Records for the exercise:
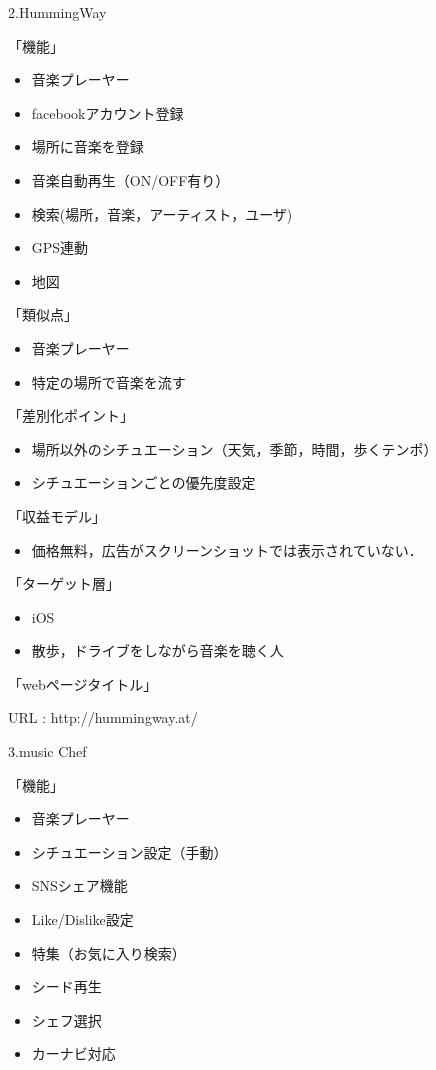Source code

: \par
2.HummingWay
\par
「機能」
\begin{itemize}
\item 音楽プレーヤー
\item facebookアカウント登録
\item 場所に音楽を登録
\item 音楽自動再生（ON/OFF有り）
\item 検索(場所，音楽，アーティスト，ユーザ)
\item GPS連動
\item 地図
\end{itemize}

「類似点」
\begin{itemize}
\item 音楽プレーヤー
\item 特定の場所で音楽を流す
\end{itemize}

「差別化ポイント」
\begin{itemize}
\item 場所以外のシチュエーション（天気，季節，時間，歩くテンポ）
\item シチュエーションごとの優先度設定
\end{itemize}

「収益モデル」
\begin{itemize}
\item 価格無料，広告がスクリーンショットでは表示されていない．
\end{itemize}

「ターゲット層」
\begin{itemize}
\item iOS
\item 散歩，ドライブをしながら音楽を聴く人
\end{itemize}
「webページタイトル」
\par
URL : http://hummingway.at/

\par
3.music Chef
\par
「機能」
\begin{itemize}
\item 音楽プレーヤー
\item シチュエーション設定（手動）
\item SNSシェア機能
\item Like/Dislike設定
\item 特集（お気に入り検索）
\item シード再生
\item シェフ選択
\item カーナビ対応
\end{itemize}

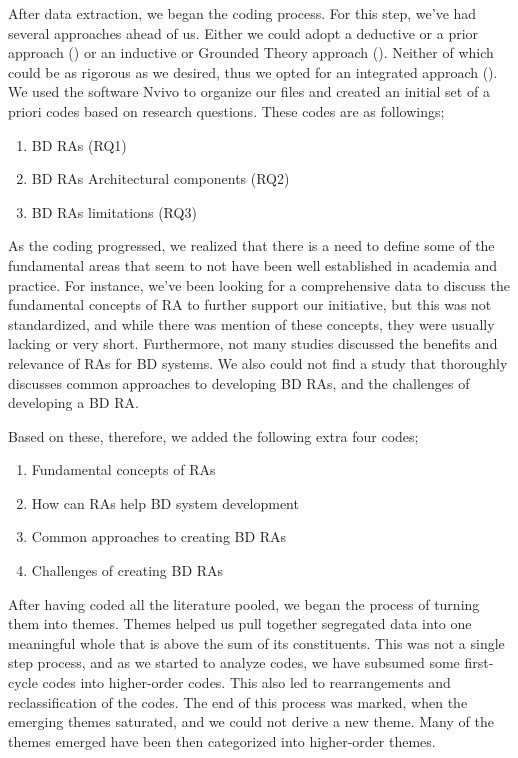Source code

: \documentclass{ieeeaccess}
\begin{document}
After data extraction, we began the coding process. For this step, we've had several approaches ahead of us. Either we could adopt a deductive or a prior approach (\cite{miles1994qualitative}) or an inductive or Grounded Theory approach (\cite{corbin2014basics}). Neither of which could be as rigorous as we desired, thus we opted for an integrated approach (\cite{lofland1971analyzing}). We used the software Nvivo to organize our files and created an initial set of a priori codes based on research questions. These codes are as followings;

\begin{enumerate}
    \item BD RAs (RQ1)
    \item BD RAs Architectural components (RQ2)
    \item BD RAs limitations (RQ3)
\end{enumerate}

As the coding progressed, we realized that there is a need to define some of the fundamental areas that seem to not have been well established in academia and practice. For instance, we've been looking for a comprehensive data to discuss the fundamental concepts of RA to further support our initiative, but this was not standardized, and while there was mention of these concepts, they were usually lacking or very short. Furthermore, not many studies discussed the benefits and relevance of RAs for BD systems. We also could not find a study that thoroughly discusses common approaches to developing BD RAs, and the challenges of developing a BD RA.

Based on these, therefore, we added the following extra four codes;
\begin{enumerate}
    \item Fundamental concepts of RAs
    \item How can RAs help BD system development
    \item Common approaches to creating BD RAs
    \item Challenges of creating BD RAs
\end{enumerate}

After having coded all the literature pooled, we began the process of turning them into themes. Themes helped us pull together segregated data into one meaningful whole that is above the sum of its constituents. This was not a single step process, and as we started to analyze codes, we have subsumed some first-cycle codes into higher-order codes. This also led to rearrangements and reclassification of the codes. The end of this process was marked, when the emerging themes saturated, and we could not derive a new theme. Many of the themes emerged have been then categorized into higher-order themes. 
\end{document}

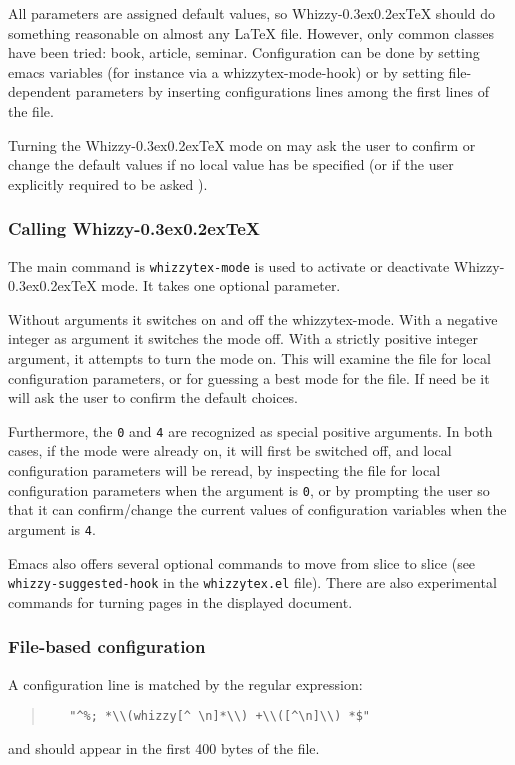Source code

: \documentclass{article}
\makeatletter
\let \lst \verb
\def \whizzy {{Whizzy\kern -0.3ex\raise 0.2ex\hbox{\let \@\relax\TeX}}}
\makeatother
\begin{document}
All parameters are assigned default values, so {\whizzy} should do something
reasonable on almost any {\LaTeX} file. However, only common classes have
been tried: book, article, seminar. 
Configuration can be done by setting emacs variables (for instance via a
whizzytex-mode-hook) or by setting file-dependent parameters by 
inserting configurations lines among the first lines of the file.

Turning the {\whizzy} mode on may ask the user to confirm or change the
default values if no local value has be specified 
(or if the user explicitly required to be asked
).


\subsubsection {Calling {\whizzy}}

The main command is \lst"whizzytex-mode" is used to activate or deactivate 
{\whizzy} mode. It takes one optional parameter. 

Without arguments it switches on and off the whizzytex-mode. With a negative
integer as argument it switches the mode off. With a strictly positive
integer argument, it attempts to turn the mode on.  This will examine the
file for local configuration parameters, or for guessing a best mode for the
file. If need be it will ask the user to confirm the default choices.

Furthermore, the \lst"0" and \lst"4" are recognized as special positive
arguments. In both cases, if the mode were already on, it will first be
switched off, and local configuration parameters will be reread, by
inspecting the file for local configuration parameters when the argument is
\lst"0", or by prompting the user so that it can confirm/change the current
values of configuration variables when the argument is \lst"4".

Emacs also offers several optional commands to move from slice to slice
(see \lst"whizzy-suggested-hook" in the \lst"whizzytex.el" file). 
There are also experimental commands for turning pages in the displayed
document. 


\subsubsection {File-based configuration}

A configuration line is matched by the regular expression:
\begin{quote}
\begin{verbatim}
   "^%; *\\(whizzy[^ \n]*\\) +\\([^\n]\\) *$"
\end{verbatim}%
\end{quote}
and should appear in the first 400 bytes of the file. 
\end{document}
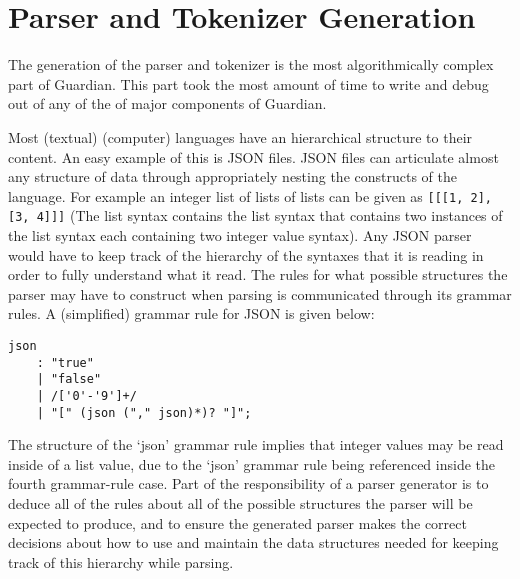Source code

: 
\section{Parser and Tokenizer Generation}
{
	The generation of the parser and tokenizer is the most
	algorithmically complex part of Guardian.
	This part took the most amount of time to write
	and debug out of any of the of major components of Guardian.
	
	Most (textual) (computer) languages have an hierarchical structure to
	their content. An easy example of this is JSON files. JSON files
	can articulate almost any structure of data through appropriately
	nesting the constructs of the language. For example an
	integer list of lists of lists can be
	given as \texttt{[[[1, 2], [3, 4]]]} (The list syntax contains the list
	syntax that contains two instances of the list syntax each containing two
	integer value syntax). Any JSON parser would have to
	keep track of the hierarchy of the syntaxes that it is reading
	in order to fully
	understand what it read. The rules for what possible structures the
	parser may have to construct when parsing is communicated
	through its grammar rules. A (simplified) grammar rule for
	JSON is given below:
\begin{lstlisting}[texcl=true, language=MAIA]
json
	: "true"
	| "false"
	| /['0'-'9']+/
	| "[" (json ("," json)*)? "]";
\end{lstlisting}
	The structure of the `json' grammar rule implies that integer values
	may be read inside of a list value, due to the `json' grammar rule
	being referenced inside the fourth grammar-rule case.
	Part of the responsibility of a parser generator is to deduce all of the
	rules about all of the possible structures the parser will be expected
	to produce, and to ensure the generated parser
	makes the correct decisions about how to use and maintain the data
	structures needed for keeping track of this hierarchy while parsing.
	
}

...

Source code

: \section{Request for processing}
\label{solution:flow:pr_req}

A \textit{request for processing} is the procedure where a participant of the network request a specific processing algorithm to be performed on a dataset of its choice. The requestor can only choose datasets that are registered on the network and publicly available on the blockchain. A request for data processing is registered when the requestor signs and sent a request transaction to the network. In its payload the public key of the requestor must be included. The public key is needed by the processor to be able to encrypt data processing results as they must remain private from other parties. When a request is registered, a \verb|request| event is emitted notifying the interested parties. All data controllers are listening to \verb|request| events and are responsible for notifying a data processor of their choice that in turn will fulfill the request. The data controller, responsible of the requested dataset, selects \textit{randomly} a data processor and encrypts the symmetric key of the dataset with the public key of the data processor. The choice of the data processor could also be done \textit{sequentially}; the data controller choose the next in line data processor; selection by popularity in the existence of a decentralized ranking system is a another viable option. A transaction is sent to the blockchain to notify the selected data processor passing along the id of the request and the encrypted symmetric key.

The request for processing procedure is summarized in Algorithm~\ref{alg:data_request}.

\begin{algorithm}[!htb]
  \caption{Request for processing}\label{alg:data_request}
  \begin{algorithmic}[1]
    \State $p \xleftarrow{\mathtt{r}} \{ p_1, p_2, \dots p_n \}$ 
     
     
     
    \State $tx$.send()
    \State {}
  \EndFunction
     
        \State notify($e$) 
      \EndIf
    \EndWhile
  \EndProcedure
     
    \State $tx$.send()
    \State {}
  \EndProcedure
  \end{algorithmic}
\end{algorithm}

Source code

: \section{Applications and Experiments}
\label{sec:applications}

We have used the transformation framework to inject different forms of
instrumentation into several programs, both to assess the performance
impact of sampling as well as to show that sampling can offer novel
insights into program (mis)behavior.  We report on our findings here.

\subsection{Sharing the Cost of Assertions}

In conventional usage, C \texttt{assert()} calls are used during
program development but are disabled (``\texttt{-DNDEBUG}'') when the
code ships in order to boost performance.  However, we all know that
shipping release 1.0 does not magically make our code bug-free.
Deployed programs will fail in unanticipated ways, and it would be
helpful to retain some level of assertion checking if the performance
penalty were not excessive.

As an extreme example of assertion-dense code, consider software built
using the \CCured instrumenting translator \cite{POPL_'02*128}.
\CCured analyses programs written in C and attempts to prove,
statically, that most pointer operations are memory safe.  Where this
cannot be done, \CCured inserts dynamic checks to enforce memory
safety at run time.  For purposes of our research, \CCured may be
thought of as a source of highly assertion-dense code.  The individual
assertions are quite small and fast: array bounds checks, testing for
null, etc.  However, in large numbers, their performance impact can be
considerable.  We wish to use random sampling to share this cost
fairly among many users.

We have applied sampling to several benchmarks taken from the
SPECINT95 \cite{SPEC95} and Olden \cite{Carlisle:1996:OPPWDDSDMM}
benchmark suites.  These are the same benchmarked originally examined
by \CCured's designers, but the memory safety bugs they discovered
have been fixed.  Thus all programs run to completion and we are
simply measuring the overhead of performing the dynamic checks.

...

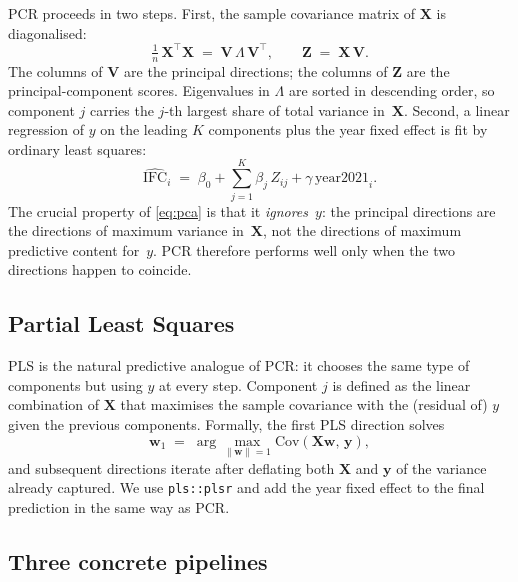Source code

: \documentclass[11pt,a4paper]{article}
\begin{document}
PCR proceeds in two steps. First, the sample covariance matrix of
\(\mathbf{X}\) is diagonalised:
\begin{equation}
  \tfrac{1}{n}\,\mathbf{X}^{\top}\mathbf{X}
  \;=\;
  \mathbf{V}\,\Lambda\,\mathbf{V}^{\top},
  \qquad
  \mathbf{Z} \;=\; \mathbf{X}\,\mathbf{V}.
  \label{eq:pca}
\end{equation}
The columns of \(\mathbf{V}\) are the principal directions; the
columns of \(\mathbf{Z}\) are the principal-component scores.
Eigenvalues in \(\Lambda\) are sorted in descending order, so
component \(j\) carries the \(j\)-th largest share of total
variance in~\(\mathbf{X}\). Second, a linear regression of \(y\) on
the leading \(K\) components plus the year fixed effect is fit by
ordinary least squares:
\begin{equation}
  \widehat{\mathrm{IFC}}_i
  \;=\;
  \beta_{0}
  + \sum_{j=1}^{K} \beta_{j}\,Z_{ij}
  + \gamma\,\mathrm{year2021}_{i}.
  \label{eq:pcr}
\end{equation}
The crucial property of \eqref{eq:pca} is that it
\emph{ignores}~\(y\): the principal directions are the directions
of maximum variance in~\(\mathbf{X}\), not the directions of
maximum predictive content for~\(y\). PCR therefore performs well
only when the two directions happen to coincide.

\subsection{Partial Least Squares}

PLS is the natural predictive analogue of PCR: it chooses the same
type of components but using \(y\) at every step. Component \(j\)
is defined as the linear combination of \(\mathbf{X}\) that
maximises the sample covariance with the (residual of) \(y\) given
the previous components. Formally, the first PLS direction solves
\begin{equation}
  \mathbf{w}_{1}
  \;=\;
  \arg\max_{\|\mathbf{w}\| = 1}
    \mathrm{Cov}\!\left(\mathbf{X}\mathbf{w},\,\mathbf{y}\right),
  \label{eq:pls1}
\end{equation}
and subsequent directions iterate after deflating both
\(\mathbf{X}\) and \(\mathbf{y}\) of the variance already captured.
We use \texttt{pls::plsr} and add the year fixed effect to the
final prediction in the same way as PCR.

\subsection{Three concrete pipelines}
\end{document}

Task details:
Once you have found every line in the listing that holds the string "change", copy each of them.

Solution to the problem:
Turning the {\whizzy} mode on may ask the user to confirm or change the
\lst"0", or by prompting the user so that it can confirm/change the current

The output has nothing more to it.